К ферме вела извилистая каменистая дорога, которая потом терялась в ложбине Розмаринов, расположенной еще выше, в холмах. У фермы дорога расширялась и образовывала небольшую площадку, в глубине которой у колодца, под сенью большой смоковницы стоял дом. Перед дверью росла старая шелковица, чей огромный ствол со временем превратился в дуплистую трубу; она широко и свободно раскинула ветки с пышной листвой и давала обильную тень.

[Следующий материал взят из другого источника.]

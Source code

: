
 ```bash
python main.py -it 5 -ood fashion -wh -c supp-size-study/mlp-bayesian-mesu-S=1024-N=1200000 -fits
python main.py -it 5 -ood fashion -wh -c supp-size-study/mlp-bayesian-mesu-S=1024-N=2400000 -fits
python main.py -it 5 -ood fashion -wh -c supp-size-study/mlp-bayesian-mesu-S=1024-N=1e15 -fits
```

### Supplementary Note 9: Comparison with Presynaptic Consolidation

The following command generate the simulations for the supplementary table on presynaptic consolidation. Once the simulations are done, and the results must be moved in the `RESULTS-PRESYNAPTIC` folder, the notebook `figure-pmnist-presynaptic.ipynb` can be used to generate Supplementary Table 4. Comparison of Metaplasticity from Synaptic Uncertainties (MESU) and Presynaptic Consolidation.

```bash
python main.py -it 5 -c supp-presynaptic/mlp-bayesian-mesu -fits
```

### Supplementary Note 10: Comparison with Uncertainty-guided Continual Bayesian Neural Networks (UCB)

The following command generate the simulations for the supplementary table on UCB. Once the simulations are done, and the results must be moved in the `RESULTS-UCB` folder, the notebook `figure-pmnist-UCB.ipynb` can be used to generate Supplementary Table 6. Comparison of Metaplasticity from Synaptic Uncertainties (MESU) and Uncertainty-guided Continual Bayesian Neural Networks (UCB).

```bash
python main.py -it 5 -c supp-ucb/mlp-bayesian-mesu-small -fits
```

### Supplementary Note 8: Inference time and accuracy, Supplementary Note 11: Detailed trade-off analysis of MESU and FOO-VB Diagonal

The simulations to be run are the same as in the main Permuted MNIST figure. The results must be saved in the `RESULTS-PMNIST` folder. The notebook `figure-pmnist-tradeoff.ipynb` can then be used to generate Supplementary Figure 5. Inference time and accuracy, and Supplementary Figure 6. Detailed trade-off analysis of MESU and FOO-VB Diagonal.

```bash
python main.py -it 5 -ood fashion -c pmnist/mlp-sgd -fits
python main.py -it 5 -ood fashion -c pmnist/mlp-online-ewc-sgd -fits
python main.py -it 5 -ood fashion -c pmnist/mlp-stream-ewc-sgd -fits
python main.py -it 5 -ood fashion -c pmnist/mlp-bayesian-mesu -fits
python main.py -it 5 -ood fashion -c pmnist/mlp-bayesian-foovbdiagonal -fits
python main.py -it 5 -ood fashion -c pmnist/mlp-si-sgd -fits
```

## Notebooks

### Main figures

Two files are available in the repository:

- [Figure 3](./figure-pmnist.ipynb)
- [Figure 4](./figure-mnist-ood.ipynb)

Даря ему этот дом в качестве аванса будущего наследства, Лу-Папе сказал Уголену:
– Когда я умру, переберешься в дом Субейранов, а пока приведи в порядок Массакан, будешь сдавать его в аренду крестьянам или оставишь кому-нибудь из своих детей…
Сам Уголен думал, что никогда не женится и родовой дом будет сдавать какому-нибудь господину из города, а сам останется доживать свой век в домике в холмах, где сможет преспокойно сам с собой разговаривать и, запершись, пересчитывать свои денежки.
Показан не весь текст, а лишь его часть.